**EXTRACTED DATA:**
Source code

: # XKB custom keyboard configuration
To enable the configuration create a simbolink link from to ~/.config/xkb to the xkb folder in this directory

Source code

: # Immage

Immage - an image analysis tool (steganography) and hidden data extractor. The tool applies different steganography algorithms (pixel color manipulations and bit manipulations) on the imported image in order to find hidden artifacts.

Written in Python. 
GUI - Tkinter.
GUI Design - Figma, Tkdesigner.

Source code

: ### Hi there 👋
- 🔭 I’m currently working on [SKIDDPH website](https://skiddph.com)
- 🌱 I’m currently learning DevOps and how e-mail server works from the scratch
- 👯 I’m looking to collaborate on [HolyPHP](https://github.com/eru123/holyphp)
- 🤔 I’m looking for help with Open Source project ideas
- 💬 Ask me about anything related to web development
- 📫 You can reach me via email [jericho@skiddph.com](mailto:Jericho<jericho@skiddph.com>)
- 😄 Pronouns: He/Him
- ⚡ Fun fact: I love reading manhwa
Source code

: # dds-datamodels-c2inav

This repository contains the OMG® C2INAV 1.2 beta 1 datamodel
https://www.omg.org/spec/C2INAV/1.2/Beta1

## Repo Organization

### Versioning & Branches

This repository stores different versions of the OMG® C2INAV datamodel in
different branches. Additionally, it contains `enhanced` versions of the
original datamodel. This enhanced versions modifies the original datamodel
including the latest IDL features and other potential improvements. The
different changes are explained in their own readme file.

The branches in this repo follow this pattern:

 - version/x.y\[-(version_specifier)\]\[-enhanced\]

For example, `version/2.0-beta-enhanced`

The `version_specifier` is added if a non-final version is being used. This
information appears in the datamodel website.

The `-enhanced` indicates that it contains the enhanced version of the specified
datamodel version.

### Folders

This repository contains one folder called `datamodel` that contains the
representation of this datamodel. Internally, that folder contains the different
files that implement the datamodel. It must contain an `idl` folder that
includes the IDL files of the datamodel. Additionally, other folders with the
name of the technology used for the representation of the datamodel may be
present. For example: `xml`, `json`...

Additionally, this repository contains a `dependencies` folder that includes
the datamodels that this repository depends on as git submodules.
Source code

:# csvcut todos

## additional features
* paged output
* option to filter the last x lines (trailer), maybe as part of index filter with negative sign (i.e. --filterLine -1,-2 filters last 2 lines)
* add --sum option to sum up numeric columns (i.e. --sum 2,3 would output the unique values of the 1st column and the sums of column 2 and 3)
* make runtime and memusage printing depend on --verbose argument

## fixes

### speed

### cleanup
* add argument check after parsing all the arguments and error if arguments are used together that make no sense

**WHAT IS REQUIRED:** Repeat each record word for word.

**ANSWER SPACE:**
Source code

: # XKB custom keyboard configuration
To enable the configuration create a simbolink link from to ~/.config/xkb to the xkb folder in this directory

Source code

: # Immage

Immage - an image analysis tool (steganography) and hidden data extractor. The tool applies different steganography algorithms (pixel color manipulations and bit manipulations) on the imported image in order to find hidden artifacts.

Written in Python. 
GUI - Tkinter.
GUI Design - Figma, Tkdesigner.

Source code

: ### Hi there 👋
- 🔭 I’m currently working on [SKIDDPH website](https://skiddph.com)
- 🌱 I’m currently learning DevOps and how e-mail server works from the scratch
- 👯 I’m looking to collaborate on [HolyPHP](https://github.com/eru123/holyphp)
- 🤔 I’m looking for help with Open Source project ideas
- 💬 Ask me about anything related to web development
- 📫 You can reach me via email [jericho@skiddph.com](mailto:Jericho<jericho@skiddph.com>)
- 😄 Pronouns: He/Him
- ⚡ Fun fact: I love reading manhwa
Source code

: # dds-datamodels-c2inav

This repository contains the OMG® C2INAV 1.2 beta 1 datamodel
https://www.omg.org/spec/C2INAV/1.2/Beta1

## Repo Organization

### Versioning & Branches

This repository stores different versions of the OMG® C2INAV datamodel in
different branches. Additionally, it contains `enhanced` versions of the
original datamodel. This enhanced versions modifies the original datamodel
including the latest IDL features and other potential improvements. The
different changes are explained in their own readme file.

The branches in this repo follow this pattern:

 - version/x.y\[-(version_specifier)\]\[-enhanced\]

For example, `version/2.0-beta-enhanced`

The `version_specifier` is added if a non-final version is being used. This
information appears in the datamodel website.

The `-enhanced` indicates that it contains the enhanced version of the specified
datamodel version.

### Folders

This repository contains one folder called `datamodel` that contains the
representation of this datamodel. Internally, that folder contains the different
files that implement the datamodel. It must contain an `idl` folder that
includes the IDL files of the datamodel. Additionally, other folders with the
name of the technology used for the representation of the datamodel may be
present. For example: `xml`, `json`...

Additionally, this repository contains a `dependencies` folder that includes
the datamodels that this repository depends on as git submodules.
Source code

:# csvcut todos

## additional features
* paged output
* option to filter the last x lines (trailer), maybe as part of index filter with negative sign (i.e. --filterLine -1,-2 filters last 2 lines)
* add --sum option to sum up numeric columns (i.e. --sum 2,3 would output the unique values of the 1st column and the sums of column 2 and 3)
* make runtime and memusage printing depend on --verbose argument

## fixes

### speed

### cleanup
* add argument check after parsing all the arguments and error if arguments are used together that make no sense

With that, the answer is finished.